Systematic test units for fit_transform() #2206

PipaFlores · 2024-11-05T09:56:46Z

Feature request

As identified in PR #2191, the current test units do not cover the process of fitting a model. In other words, is not testing the implementation of fit_transform(). Consequently, different current, and future, features that are performed at the fit_transform() level are not tested in any systematic way. We realized about this when debugging topic reduction by declaring a nr_topics for the model before fitting. However, this issue might involve all the core features, and most of the optional ones.
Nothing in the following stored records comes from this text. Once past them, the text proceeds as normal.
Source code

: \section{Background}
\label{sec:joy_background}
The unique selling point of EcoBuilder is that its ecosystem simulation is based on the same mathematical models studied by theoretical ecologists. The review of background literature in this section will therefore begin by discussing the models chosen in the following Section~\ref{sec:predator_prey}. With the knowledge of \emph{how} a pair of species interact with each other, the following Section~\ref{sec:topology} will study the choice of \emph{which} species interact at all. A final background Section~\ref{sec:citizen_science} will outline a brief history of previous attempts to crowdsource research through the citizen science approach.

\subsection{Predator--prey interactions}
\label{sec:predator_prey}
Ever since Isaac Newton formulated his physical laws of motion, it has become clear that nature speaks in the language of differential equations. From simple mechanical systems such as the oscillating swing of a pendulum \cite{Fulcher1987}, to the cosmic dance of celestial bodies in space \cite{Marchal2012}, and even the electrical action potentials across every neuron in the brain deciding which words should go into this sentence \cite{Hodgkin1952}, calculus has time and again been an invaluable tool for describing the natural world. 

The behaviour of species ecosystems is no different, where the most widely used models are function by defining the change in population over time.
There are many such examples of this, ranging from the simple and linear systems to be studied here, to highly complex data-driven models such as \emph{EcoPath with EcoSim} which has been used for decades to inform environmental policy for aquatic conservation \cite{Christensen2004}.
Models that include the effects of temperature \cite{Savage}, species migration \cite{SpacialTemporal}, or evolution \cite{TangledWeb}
Currently, in conftest.py the tests define the models and fitthem for further testing in the other units.
https://github.com/MaartenGr/BERTopic/blob/c3ec85dec8eeac704b30812dfed4ac8cd7d13561/tests/conftest.py#L50C1-L55C17

As such, some improvement is required for the tests to cover for the fit_transform() method, the core of the library.

Motivation

This is required to systematically test the internal consistency of all features and the overall work pipeline.

Your contribution

I can't tackle this issue yet due to time availability, since I will need to familiarize myself more with the pytest framework first. I will come back in a future to tackle this, but I leave the issue open as a reminder, and in case someone else is up for the challenge.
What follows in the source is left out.